Credit Suisse analysts and other observers correctly believed American politicians would resolve the fiscal cliff debate, sparing the nation a possible second recession. The survey suggested that companies might start spending once the debate was resolved, releasing some pent-up demand. Europeans are not so lucky.
“There are two crises. One (was) a made-up political crisis,” Aris Protopapadakis, a finance professor at the University of Southern California’s Marshall School of Business told The Financialist. “The other one is an actual crisis in Europe. Europe faces serious structural problems.”
Nearly 66 percent of the European companies surveyed said in October that they plan to cut spending in the next six months – a jump of 3 percentage points since May. Three-quarters of the European respondents blamed the euro-zone crisis for their decisions to postpone or cancel projects.
Meanwhile, 69 percent of American companies said they plan to increase spending in 2013, compared to 31 percent who planned to cut. Still, 38 percent of companies surveyed said they planned to delay or cancel projects due to the uncertainty surrounding the fiscal cliff.
A recent Business Roundtable survey of 143 CEOs this week showed 23 percent expected to cut capital spending in 2013 – up from 19 percent in September.
The difference in attitudes reflects the two regions’ economic performances. Eurozone GDP fell 0.1 percent in the third quarter, while the U.S. experienced a 2.7 percent surge. A recent Credit Suisse report, “Corporate spending: two steps forward, one step back,” said European corporate spending does not usually pick up until GDP growth reaches between 0.5 percent and 1 percent.

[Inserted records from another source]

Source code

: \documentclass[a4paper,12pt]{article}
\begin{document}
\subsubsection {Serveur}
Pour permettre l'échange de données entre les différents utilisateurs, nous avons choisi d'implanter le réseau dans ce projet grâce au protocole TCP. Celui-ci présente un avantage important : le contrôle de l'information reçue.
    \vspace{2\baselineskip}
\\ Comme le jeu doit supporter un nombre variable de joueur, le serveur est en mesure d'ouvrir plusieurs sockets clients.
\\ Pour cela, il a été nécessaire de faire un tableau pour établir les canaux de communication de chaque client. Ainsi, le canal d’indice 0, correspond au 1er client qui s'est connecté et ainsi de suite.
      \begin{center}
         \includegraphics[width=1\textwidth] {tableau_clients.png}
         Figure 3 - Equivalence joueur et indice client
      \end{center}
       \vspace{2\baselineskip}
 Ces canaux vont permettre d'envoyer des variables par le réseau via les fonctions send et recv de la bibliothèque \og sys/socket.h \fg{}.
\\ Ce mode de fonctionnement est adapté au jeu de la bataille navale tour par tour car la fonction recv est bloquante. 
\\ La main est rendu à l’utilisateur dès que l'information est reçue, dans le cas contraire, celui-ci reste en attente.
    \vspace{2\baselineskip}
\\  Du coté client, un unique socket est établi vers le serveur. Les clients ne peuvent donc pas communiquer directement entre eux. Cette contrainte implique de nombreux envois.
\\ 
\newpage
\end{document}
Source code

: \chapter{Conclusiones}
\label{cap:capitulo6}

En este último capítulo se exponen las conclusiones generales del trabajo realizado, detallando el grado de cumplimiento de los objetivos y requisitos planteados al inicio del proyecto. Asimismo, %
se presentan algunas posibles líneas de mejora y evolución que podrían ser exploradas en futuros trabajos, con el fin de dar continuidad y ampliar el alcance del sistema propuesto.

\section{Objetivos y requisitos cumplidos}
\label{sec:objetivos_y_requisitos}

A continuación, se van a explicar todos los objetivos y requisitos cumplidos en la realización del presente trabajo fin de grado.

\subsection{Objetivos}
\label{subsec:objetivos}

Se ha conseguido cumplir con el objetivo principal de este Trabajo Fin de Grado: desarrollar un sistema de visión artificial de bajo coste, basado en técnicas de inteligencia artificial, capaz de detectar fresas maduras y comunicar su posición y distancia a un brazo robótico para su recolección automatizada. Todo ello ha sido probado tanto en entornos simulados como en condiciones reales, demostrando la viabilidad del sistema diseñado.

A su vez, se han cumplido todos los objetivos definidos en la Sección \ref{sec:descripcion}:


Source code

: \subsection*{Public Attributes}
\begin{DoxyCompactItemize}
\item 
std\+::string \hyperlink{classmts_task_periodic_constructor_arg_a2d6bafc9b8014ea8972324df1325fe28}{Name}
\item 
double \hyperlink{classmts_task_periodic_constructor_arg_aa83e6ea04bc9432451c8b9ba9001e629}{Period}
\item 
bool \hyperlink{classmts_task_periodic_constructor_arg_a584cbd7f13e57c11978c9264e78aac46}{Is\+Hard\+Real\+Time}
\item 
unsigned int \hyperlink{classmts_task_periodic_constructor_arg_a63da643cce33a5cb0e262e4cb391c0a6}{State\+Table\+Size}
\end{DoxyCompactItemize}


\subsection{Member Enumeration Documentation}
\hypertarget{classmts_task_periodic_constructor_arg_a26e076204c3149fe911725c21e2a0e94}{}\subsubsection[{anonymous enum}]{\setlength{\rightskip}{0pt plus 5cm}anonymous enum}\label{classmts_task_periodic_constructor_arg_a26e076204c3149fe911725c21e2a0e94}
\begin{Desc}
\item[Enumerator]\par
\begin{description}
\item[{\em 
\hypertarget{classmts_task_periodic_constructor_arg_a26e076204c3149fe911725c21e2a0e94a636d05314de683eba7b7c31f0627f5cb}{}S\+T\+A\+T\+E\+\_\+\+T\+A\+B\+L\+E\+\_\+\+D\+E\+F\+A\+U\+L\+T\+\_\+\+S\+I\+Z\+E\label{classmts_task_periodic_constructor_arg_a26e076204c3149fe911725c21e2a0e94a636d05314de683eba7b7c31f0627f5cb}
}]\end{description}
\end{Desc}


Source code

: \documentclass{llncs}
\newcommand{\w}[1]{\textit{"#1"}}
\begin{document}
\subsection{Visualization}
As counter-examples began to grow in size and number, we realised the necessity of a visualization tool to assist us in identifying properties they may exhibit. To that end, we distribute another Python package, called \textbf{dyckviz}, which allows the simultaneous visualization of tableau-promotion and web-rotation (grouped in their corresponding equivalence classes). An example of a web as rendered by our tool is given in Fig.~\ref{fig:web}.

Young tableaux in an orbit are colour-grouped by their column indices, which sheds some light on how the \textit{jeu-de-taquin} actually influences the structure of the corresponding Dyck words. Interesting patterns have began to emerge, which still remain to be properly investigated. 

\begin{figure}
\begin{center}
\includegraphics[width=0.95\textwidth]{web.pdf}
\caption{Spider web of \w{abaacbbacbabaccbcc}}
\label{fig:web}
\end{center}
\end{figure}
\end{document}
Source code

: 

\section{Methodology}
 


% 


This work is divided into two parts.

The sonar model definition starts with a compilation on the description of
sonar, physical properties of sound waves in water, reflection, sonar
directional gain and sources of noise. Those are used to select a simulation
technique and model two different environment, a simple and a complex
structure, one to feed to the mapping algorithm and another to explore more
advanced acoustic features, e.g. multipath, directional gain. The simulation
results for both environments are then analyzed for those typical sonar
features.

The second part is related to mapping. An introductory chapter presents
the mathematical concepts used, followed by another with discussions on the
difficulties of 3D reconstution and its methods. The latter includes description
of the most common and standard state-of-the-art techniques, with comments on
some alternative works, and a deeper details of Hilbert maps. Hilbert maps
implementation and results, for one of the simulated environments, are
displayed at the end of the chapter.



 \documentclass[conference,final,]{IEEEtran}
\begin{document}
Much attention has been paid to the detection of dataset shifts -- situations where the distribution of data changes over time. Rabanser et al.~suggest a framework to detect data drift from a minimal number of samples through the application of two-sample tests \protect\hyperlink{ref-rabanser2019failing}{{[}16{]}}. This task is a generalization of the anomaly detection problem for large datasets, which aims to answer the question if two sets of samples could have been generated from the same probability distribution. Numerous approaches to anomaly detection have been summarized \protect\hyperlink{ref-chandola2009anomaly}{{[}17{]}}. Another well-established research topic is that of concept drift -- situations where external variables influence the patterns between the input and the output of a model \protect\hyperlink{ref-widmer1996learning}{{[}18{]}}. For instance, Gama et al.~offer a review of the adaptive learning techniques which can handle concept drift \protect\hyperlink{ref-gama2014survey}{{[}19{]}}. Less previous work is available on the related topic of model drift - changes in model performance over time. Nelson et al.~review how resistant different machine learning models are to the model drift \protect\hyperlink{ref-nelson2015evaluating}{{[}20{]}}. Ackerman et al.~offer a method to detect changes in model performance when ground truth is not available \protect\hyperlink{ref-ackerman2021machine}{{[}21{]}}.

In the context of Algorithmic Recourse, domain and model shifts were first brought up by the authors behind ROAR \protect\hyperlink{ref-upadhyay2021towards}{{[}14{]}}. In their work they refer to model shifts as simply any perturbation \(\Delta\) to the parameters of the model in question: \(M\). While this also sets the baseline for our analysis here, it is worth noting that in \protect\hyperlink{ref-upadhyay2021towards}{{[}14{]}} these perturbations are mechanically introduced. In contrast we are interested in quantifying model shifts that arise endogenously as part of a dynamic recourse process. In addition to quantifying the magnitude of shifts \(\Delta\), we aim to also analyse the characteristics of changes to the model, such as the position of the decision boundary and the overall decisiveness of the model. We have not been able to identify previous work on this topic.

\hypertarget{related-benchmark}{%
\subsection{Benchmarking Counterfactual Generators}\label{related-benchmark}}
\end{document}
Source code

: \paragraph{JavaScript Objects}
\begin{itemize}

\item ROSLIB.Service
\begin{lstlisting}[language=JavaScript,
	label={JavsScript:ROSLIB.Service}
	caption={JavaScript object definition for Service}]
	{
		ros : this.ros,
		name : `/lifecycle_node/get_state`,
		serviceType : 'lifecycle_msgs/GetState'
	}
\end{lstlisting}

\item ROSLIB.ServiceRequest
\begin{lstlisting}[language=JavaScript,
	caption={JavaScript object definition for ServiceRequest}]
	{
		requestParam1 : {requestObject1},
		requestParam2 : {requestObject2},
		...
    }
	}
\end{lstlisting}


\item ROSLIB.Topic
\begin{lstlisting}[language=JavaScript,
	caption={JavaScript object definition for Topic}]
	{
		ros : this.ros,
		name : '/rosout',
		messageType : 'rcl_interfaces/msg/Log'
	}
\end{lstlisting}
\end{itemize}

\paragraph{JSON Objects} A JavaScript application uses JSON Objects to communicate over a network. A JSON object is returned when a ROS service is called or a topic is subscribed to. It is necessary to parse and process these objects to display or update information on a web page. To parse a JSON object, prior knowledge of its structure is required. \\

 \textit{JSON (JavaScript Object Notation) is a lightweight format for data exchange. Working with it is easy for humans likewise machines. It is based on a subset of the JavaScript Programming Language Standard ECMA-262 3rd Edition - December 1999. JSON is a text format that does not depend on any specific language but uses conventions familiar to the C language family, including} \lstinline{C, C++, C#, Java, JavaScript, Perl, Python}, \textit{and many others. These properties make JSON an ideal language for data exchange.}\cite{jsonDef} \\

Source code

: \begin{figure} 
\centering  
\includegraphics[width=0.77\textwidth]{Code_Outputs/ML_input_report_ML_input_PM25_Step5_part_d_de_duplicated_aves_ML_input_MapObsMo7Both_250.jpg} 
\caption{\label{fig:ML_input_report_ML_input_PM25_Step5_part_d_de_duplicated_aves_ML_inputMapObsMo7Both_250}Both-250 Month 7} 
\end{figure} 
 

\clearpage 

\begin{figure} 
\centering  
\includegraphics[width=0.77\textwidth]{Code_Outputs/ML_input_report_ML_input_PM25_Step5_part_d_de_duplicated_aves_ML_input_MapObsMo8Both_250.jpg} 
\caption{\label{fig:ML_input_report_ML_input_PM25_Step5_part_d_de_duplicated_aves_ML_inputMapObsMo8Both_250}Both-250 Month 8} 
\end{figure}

Negative growth and Eurozone uncertainty also make it difficult for European companies to access financing: 48 percent of them told Credit Suisse they found it harder to get a loan in November than in May. European companies are also starting to see cash levels fall, the Credit Suisse report highlights.
U.S. corporate balance sheets are notably stronger. The Credit Suisse note said American corporations have $200 billion more on their balance sheets than they did at the end of 2007. That’s equivalent to 4.5 percent of assets, a level not seen since the 1960s.
Even among the companies in both regions who plan to cut spending, the outlook is different in the U.S. and Europe.
Both European and U.S. businesses plan to cut spending on lighter sectors like advertising and travel. But European respondents also said they will stifle machinery and plant investment by 15 percent.
“They know they have a real crisis,” said Protopapadakis. “If you know people are not going to demand your products, you’re just not going to order new machines or start new plants.”